High-speed and intensity exercise may be associated with more damage and reduced robustness in injured lower leg bones in racehorses, reports a paper published in Scientific Reports.

Bone lesions often precede stress fractures and are characterized by low bone volume, low mineral density, and high levels of microdamage such as tiny cracks. Lesions often form in response to damaging ‘loading’ of the bone, such as from impact during exercise. However, bone also responds to damage by repairing itself using special cells called osteoclasts, and can in fact become stronger (known as remodelling) through repeated loading during training. Racehorses are particularly vulnerable to potentially fatal stress-fractures due to the high intensity exercise they experience during training and racing.
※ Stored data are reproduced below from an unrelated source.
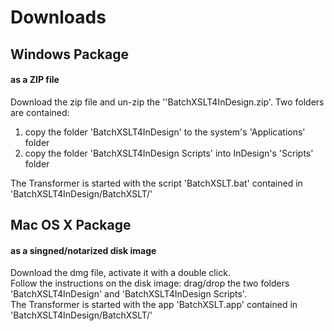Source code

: 
# Downloads
## Windows Package
#### as a ZIP file
Download the zip file and un-zip the ''BatchXSLT4InDesign.zip'.
Two folders are contained:
1) copy the folder 'BatchXSLT4InDesign' to the system's 'Applications' folder
2) copy the folder 'BatchXSLT4InDesign Scripts' into InDesign's 'Scripts' folder

The Transformer is started with the script 'BatchXSLT.bat' contained in 'BatchXSLT4InDesign/BatchXSLT/'


## Mac OS X Package
#### as a singned/notarized disk image
Download the dmg file, activate it with a double click.\
Follow the instructions on the disk image: drag/drop the two folders 'BatchXSLT4InDesign' and 'BatchXSLT4InDesign Scripts'.\
The Transformer is started with the app 'BatchXSLT.app' contained in 'BatchXSLT4InDesign/BatchXSLT/'
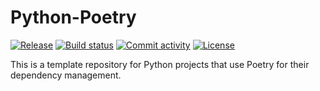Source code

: # Python-Poetry

[![Release](https://img.shields.io/github/v/release/Behordeun/Python-Poetry)](https://img.shields.io/github/v/release/Behordeun/Python-Poetry)
[![Build status](https://img.shields.io/github/actions/workflow/status/Behordeun/Python-Poetry/main.yml?branch=main)](https://github.com/Behordeun/Python-Poetry/actions/workflows/main.yml?query=branch%3Amain)
[![Commit activity](https://img.shields.io/github/commit-activity/m/Behordeun/Python-Poetry)](https://img.shields.io/github/commit-activity/m/Behordeun/Python-Poetry)
[![License](https://img.shields.io/github/license/Behordeun/Python-Poetry)](https://img.shields.io/github/license/Behordeun/Python-Poetry)

This is a template repository for Python projects that use Poetry for their dependency management.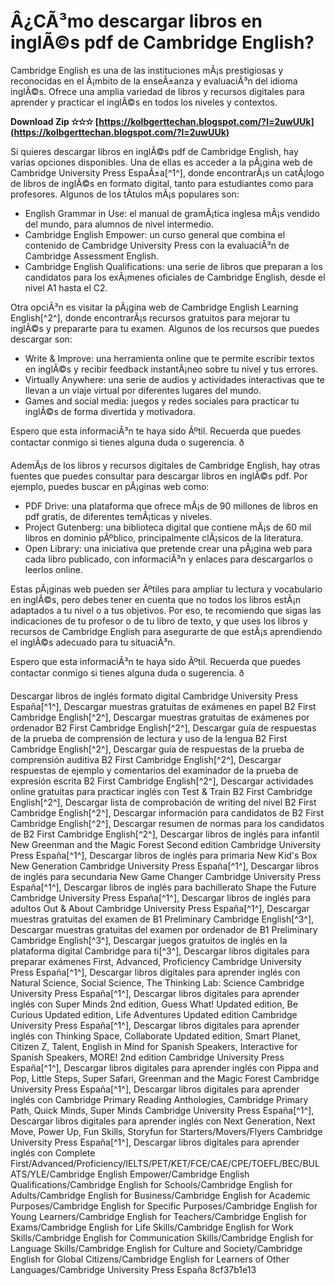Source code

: # Â¿CÃ³mo descargar libros en inglÃ©s pdf de Cambridge English?
 
Cambridge English es una de las instituciones mÃ¡s prestigiosas y reconocidas en el Ã¡mbito de la enseÃ±anza y evaluaciÃ³n del idioma inglÃ©s. Ofrece una amplia variedad de libros y recursos digitales para aprender y practicar el inglÃ©s en todos los niveles y contextos.
 
**Download Zip ✫✫✫ [https://kolbgerttechan.blogspot.com/?l=2uwUUk](https://kolbgerttechan.blogspot.com/?l=2uwUUk)**


 
Si quieres descargar libros en inglÃ©s pdf de Cambridge English, hay varias opciones disponibles. Una de ellas es acceder a la pÃ¡gina web de Cambridge University Press EspaÃ±a[^1^], donde encontrarÃ¡s un catÃ¡logo de libros de inglÃ©s en formato digital, tanto para estudiantes como para profesores. Algunos de los tÃ­tulos mÃ¡s populares son:
 
- English Grammar in Use: el manual de gramÃ¡tica inglesa mÃ¡s vendido del mundo, para alumnos de nivel intermedio.
- Cambridge English Empower: un curso general que combina el contenido de Cambridge University Press con la evaluaciÃ³n de Cambridge Assessment English.
- Cambridge English Qualifications: una serie de libros que preparan a los candidatos para los exÃ¡menes oficiales de Cambridge English, desde el nivel A1 hasta el C2.

Otra opciÃ³n es visitar la pÃ¡gina web de Cambridge English Learning English[^2^], donde encontrarÃ¡s recursos gratuitos para mejorar tu inglÃ©s y prepararte para tu examen. Algunos de los recursos que puedes descargar son:

- Write & Improve: una herramienta online que te permite escribir textos en inglÃ©s y recibir feedback instantÃ¡neo sobre tu nivel y tus errores.
- Virtually Anywhere: una serie de audios y actividades interactivas que te llevan a un viaje virtual por diferentes lugares del mundo.
- Games and social media: juegos y redes sociales para practicar tu inglÃ©s de forma divertida y motivadora.

Espero que esta informaciÃ³n te haya sido Ãºtil. Recuerda que puedes contactar conmigo si tienes alguna duda o sugerencia. ð

AdemÃ¡s de los libros y recursos digitales de Cambridge English, hay otras fuentes que puedes consultar para descargar libros en inglÃ©s pdf. Por ejemplo, puedes buscar en pÃ¡ginas web como:

- PDF Drive: una plataforma que ofrece mÃ¡s de 90 millones de libros en pdf gratis, de diferentes temÃ¡ticas y niveles.
- Project Gutenberg: una biblioteca digital que contiene mÃ¡s de 60 mil libros en dominio pÃºblico, principalmente clÃ¡sicos de la literatura.
- Open Library: una iniciativa que pretende crear una pÃ¡gina web para cada libro publicado, con informaciÃ³n y enlaces para descargarlos o leerlos online.

Estas pÃ¡ginas web pueden ser Ãºtiles para ampliar tu lectura y vocabulario en inglÃ©s, pero debes tener en cuenta que no todos los libros estÃ¡n adaptados a tu nivel o a tus objetivos. Por eso, te recomiendo que sigas las indicaciones de tu profesor o de tu libro de texto, y que uses los libros y recursos de Cambridge English para asegurarte de que estÃ¡s aprendiendo el inglÃ©s adecuado para tu situaciÃ³n.
 
Espero que esta informaciÃ³n te haya sido Ãºtil. Recuerda que puedes contactar conmigo si tienes alguna duda o sugerencia. ð
 
Descargar libros de inglés formato digital Cambridge University Press España[^1^],  Descargar muestras gratuitas de exámenes en papel B2 First Cambridge English[^2^],  Descargar muestras gratuitas de exámenes por ordenador B2 First Cambridge English[^2^],  Descargar guía de respuestas de la prueba de comprensión de lectura y uso de la lengua B2 First Cambridge English[^2^],  Descargar guía de respuestas de la prueba de comprensión auditiva B2 First Cambridge English[^2^],  Descargar respuestas de ejemplo y comentarios del examinador de la prueba de expresión escrita B2 First Cambridge English[^2^],  Descargar actividades online gratuitas para practicar inglés con Test & Train B2 First Cambridge English[^2^],  Descargar lista de comprobación de writing del nivel B2 First Cambridge English[^2^],  Descargar información para candidatos de B2 First Cambridge English[^2^],  Descargar resumen de normas para los candidatos de B2 First Cambridge English[^2^],  Descargar libros de inglés para infantil New Greenman and the Magic Forest Second edition Cambridge University Press España[^1^],  Descargar libros de inglés para primaria New Kid's Box New Generation Cambridge University Press España[^1^],  Descargar libros de inglés para secundaria New Game Changer Cambridge University Press España[^1^],  Descargar libros de inglés para bachillerato Shape the Future Cambridge University Press España[^1^],  Descargar libros de inglés para adultos Out & About Cambridge University Press España[^1^],  Descargar muestras gratuitas del examen de B1 Preliminary Cambridge English[^3^],  Descargar muestras gratuitas del examen por ordenador de B1 Preliminary Cambridge English[^3^],  Descargar juegos gratuitos de inglés en la plataforma digital Cambridge para ti[^3^],  Descargar libros digitales para preparar exámenes First, Advanced, Proficiency Cambridge University Press España[^1^],  Descargar libros digitales para aprender inglés con Natural Science, Social Science, The Thinking Lab: Science Cambridge University Press España[^1^],  Descargar libros digitales para aprender inglés con Super Minds 2nd edition, Guess What! Updated edition, Be Curious Updated edition, Life Adventures Updated edition Cambridge University Press España[^1^],  Descargar libros digitales para aprender inglés con Thinking Space, Collaborate Updated edition, Smart Planet, Citizen Z, Talent, English in Mind for Spanish Speakers, Interactive for Spanish Speakers, MORE! 2nd edition Cambridge University Press España[^1^],  Descargar libros digitales para aprender inglés con Pippa and Pop, Little Steps, Super Safari, Greenman and the Magic Forest Cambridge University Press España[^1^],  Descargar libros digitales para aprender inglés con Cambridge Primary Reading Anthologies, Cambridge Primary Path, Quick Minds, Super Minds Cambridge University Press España[^1^],  Descargar libros digitales para aprender inglés con Next Generation, Next Move, Power Up, Fun Skills, Storyfun for Starters/Movers/Flyers Cambridge University Press España[^1^],  Descargar libros digitales para aprender inglés con Complete First/Advanced/Proficiency/IELTS/PET/KET/FCE/CAE/CPE/TOEFL/BEC/BULATS/YLE/Cambridge English Empower/Cambridge English Qualifications/Cambridge English for Schools/Cambridge English for Adults/Cambridge English for Business/Cambridge English for Academic Purposes/Cambridge English for Specific Purposes/Cambridge English for Young Learners/Cambridge English for Teachers/Cambridge English for Exams/Cambridge English for Life Skills/Cambridge English for Work Skills/Cambridge English for Communication Skills/Cambridge English for Language Skills/Cambridge English for Culture and Society/Cambridge English for Global Citizens/Cambridge English for Learners of Other Languages/Cambridge University Press España
 8cf37b1e13
 
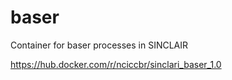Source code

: # baser

Container for baser processes in SINCLAIR

<https://hub.docker.com/r/nciccbr/sinclari_baser_1.0>
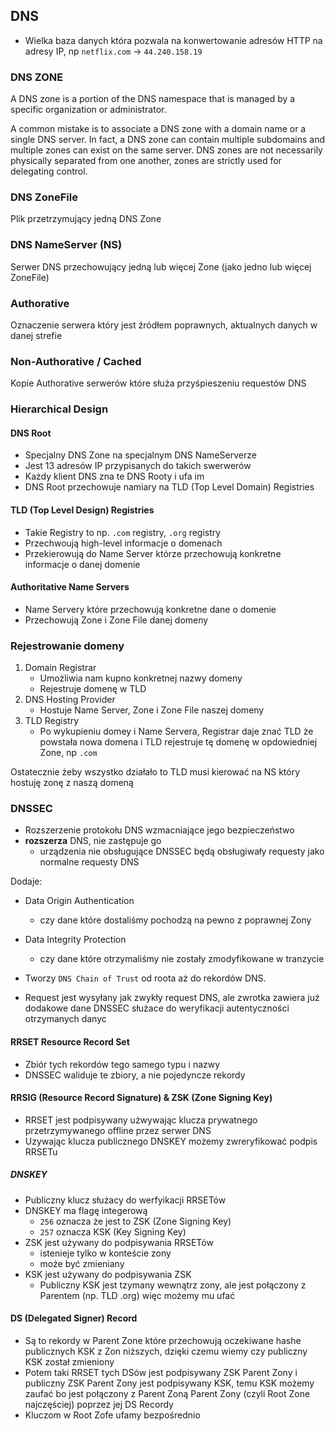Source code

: ## DNS

- Wielka baza danych która pozwala na konwertowanie adresów HTTP na adresy IP, np `netflix.com` -> `44.240.158.19`


### DNS ZONE
A DNS zone is a portion of the DNS namespace that is managed by a specific organization or administrator.

A common mistake is to associate a DNS zone with a domain name or a single DNS server. In fact, a DNS zone can contain multiple subdomains and multiple zones can exist on the same server. DNS zones are not necessarily physically separated from one another, zones are strictly used for delegating control.

### DNS ZoneFile
Plik przetrzymujący jedną DNS Zone

### DNS NameServer (NS)
Serwer DNS przechowujący jedną lub więcej Zone (jako jedno lub więcej ZoneFile)

### Authorative
Oznaczenie serwera który jest źródłem poprawnych, aktualnych danych w danej strefie

### Non-Authorative / Cached
Kopie Authorative serwerów które służa przyśpieszeniu requestów DNS

### Hierarchical Design

#### DNS Root
- Specjalny DNS Zone na specjalnym DNS NameServerze
- Jest 13 adresów IP przypisanych do takich swerwerów
- Każdy klient DNS zna te DNS Rooty i ufa im
- DNS Root przechowuje namiary na TLD (Top Level Domain) Registries

#### TLD (Top Level Design) Registries
- Takie Registry to np. `.com` registry, `.org` registry
- Przechwoują high-level informacje o domenach
- Przekierowują do Name Server którze przechowują konkretne informacje o danej domenie

#### Authoritative Name Servers
- Name Servery które przechowują konkretne dane o domenie
- Przechowują Zone i Zone File danej domeny


### Rejestrowanie domeny
1.	Domain Registrar
	-	Umożliwia nam kupno konkretnej nazwy domeny
	- Rejestruje domenę w TLD
2.	DNS Hosting Provider
	-	Hostuje Name Server, Zone i Zone File naszej domeny
3.	TLD Registry
	- Po wykupieniu domey i Name Servera, Registrar daje znać TLD że powstała nowa domena i TLD rejestruje tę domenę w opdowiedniej Zone, np `.com`

Ostatecznie żeby wszystko działało to TLD musi kierować na NS który hostuję zonę z naszą domeną

### DNSSEC
- Rozszerzenie protokołu DNS wzmacniające jego bezpieczeństwo
- __rozszerza__ DNS, nie zastępuje go
	- urządzenia nie obsługujące DNSSEC będą obsługiwały requesty jako normalne requesty DNS

Dodaje:
- Data Origin Authentication
	-	czy dane które dostaliśmy pochodzą na pewno z poprawnej Zony
- Data Integrity Protection
	-	czy dane które otrzymaliśmy nie zostały zmodyfikowane w tranzycie

- Tworzy `DNS Chain of Trust` od roota aż do rekordów DNS.
- Request jest wysyłany jak zwykły request DNS, ale zwrotka zawiera już dodakowe dane DNSSEC służace do weryfikacji autentyczności otrzymanych danyc

#### RRSET Resource Record Set
- Zbiór tych rekordów tego samego typu i nazwy
- DNSSEC waliduje te zbiory, a nie pojedyncze rekordy

#### RRSIG (Resource Record Signature) & ZSK (Zone Signing Key)
- RRSET jest podpisywany użwywając klucza prywatnego przetrzymywanego offline przez serwer DNS
- Uzywając klucza publicznego DNSKEY możemy zwreryfikować podpis RRSETu

##### DNSKEY
- Publiczny klucz służacy do werfyikacji RRSETów 
- DNSKEY ma flagę integerową
	-	`256` oznacza że jest to ZSK (Zone Signing Key)
	- `257` oznacza KSK (Key Signing Key)
- ZSK jest używany do podpisywania RRSETów
	- istenieje tylko w konteście zony
	- może być zmieniany
- KSK jest używany do podpisywania ZSK
	-	Publiczny KSK jest tzymany wewnątrz zony, ale jest połączony z Parentem (np. TLD .org) więc możemy mu ufać 

#### DS (Delegated Signer) Record
- Są to rekordy w Parent Zone które przechowują oczekiwane hashe publicznych KSK z Zon niższych, dzięki czemu wiemy czy publiczny KSK został zmieniony
- Potem taki RRSET tych DSów jest podpisywany ZSK Parent Zony i publiczny ZSK Parent Zony jest podpisywany KSK, temu KSK możemy zaufać bo jest połączony z Parent Zoną Parent Zony (czyli Root Zone najczęściej) poprzez jej DS Recordy
- Kluczom w Root Zofe ufamy bezpośrednio
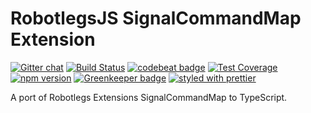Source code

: RobotlegsJS SignalCommandMap Extension
===

[![Gitter chat](https://badges.gitter.im/RobotlegsJS/RobotlegsJS.svg)](https://gitter.im/RobotlegsJS/RobotlegsJS)
[![Build Status](https://secure.travis-ci.org/RobotlegsJS/RobotlegsJS-SignalCommandMap.svg?branch=master)](https://travis-ci.org/RobotlegsJS/RobotlegsJS-SignalCommandMap)
[![codebeat badge](https://codebeat.co/badges/05eace5c-4cc7-45b6-a238-9d60a4c94cb5)](https://codebeat.co/projects/github-com-robotlegsjs-robotlegsjs-signalcommandmap-master)
[![Test Coverage](https://codeclimate.com/github/RobotlegsJS/RobotlegsJS-SignalCommandMap/badges/coverage.svg)](https://codeclimate.com/github/RobotlegsJS/RobotlegsJS-SignalCommandMap/coverage)
[![npm version](https://badge.fury.io/js/%40robotlegsjs%2Fsignalcommandmap.svg)](https://badge.fury.io/js/%40robotlegsjs%2Fsignalcommandmap)
[![Greenkeeper badge](https://badges.greenkeeper.io/RobotlegsJS/RobotlegsJS-SignalCommandMap.svg)](https://greenkeeper.io/)
[![styled with prettier](https://img.shields.io/badge/styled_with-prettier-ff69b4.svg)](https://github.com/prettier/prettier)

A port of Robotlegs Extensions SignalCommandMap to TypeScript.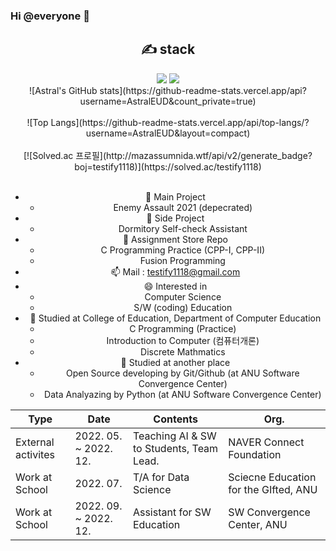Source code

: ### Hi @everyone 👋
<div align=center>
 
<div align=center><h2>✍ stack </h2></div>
<img src="https://img.shields.io/badge/C-A8B9CC?style=for-the-badge&logo=c&logoColor=white">
<img src="https://img.shields.io/badge/Python-3776AB?style=for-the-badge&logo=Python&logoColor=black">
<br>
![Astral's GitHub stats](https://github-readme-stats.vercel.app/api?username=AstralEUD&count_private=true)<br/>
 <br>
![Top Langs](https://github-readme-stats.vercel.app/api/top-langs/?username=AstralEUD&layout=compact)<br/>
<br>
[![Solved.ac 프로필](http://mazassumnida.wtf/api/v2/generate_badge?boj=testify1118)](https://solved.ac/testify1118)<br/>
<br>
 
- 💬 Main Project <br/>
   * Enemy Assault 2021 (depecrated) <br/>
- 💬 Side Project <br/>
   * Dormitory Self-check Assistant <br/>
- 💬 Assignment Store Repo
   * C Programming Practice (CPP-I, CPP-II)
   * Fusion Programming
- 📫 Mail : testify1118@gmail.com<br/>
- 😄 Interested in<br/>
   * Computer Science<br/>
   * S/W (coding) Education<br/>
- 🏫 Studied at College of Education, Department of Computer Education<br/>
 	* C Programming (Practice)<br/>
 	* Introduction to Computer (컴퓨터개론)<br/>
 	* Discrete Mathmatics<br/>
- 📒 Studied at another place<br/>
  * Open Source developing by Git/Github (at ANU Software Convergence Center)<br/>
  * Data Analyazing by Python (at ANU Software Convergence Center)<br/>

| Type               | Date                  | Contents                                 | Org.                                  |
|--------------------|-----------------------|------------------------------------------|---------------------------------------|
| External activites | 2022. 05. ~ 2022. 12. | Teaching AI & SW to Students, Team Lead. | NAVER Connect Foundation              |
| Work at School     | 2022. 07.             | T/A for Data Science                     | Sciecne Education for the GIfted, ANU |
| Work at School     | 2022. 09. ~ 2022. 12. | Assistant for SW Education               | SW Convergence Center, ANU            |
 
 </div>

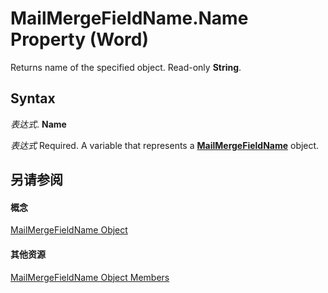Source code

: 
# MailMergeFieldName.Name Property (Word)

Returns name of the specified object. Read-only  **String**.


## Syntax

 _表达式_. **Name**

 _表达式_ Required. A variable that represents a **[MailMergeFieldName](f4e09d1e-0da2-2f0f-1747-566a4ae443b6.md)** object.


## 另请参阅


#### 概念


[MailMergeFieldName Object](f4e09d1e-0da2-2f0f-1747-566a4ae443b6.md)
#### 其他资源


[MailMergeFieldName Object Members](http://msdn.microsoft.com/library/74888aac-ab84-91a3-6242-f702a7ba573a%28Office.15%29.aspx)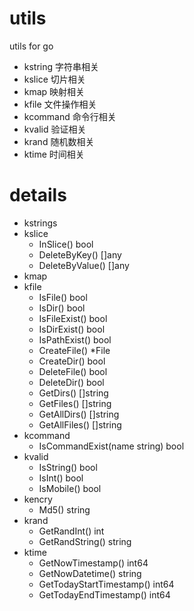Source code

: # utils
utils for go

- kstring 字符串相关
- kslice 切片相关
- kmap 映射相关
- kfile 文件操作相关
- kcommand 命令行相关
- kvalid 验证相关
- krand 随机数相关
- ktime 时间相关

# details
- kstrings
- kslice
  - InSlice() bool
  - DeleteByKey() []any
  - DeleteByValue() []any
- kmap
- kfile
  - IsFile() bool
  - IsDir() bool
  - IsFileExist() bool
  - IsDirExist() bool
  - IsPathExist() bool
  - CreateFile() *File
  - CreateDir() bool
  - DeleteFile() bool
  - DeleteDir() bool
  - GetDirs() []string
  - GetFiles() []string
  - GetAllDirs() []string
  - GetAllFiles() []string
- kcommand
  - IsCommandExist(name string) bool
- kvalid
  - IsString() bool
  - IsInt() bool
  - IsMobile() bool
- kencry
  - Md5() string
- krand
  - GetRandInt() int
  - GetRandString() string
- ktime
  - GetNowTimestamp() int64
  - GetNowDatetime() string
  - GetTodayStartTimestamp() int64
  - GetTodayEndTimestamp() int64
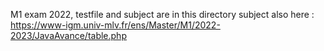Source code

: M1 exam 2022, testfile and subject are in this directory
subject also here : https://www-igm.univ-mlv.fr/ens/Master/M1/2022-2023/JavaAvance/table.php
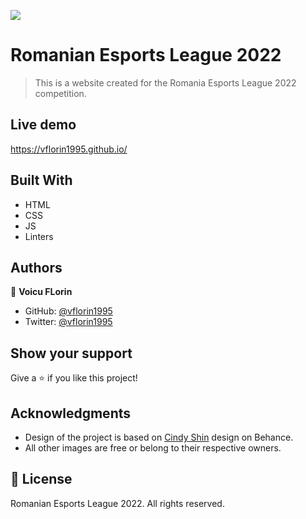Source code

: ![](https://img.shields.io/badge/Microverse-blueviolet)

# Romanian Esports League 2022

> This is a website created for the Romania Esports League 2022 competition.

## Live demo

https://vflorin1995.github.io/

## Built With

- HTML
- CSS
- JS
- Linters

## Authors

👤 **Voicu FLorin**

- GitHub: [@vflorin1995](https://github.com/vflorin1995)
- Twitter: [@vflorin1995](https://twitter.com/vflorin1995)

## Show your support

Give a ⭐️ if you like this project!

## Acknowledgments

- Design of the project is based on [Cindy Shin](https://www.behance.net/gallery/29845175/CC-Global-Summit-2015) design on Behance.
- All other images are free or belong to their respective owners.

## 📝 License

Romanian Esports League 2022.
All rights reserved.
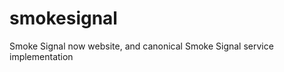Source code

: smokesignal
===========

Smoke Signal now website, and canonical Smoke Signal service implementation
To explore the relationship between exercise and bone damage, Sarah Shaffer and colleagues examined the proximal sesamoid bone (a bone in the lower leg) during the necropsy of twenty racehorses. The authors examined the fractured and intact proximal sesamoid bones from ten horses who had suffered fatal fractures. They compared the bone mineral density, bone volume, and microdamage in this sample to intact proximal sesamoid bones of ten control horses. Case horses had a bone lesion with high levels of microdamage and low bone volume. These observations were used to estimate the rate of remodelling occurring in the sesamoid bones.

The authors then modelled the relationship between bone damage and remodelling, and exercise intensity, time off from exercise (layups), and exercise levels between two and ten months before the racehorse died. For injured horses, damage at the lesion site was associated with high-speed workouts in the four months prior to death, as well as greater time between races while the horse was in active training. Frequent high-speed exercise before death was also associated with lower bone density at the lesion site. However, at other locations, higher rates of remodelling were associated with more cumulative races in the ten months prior to death.

Further research is needed to better identify when exercise may be beneficial or detrimental to bone health.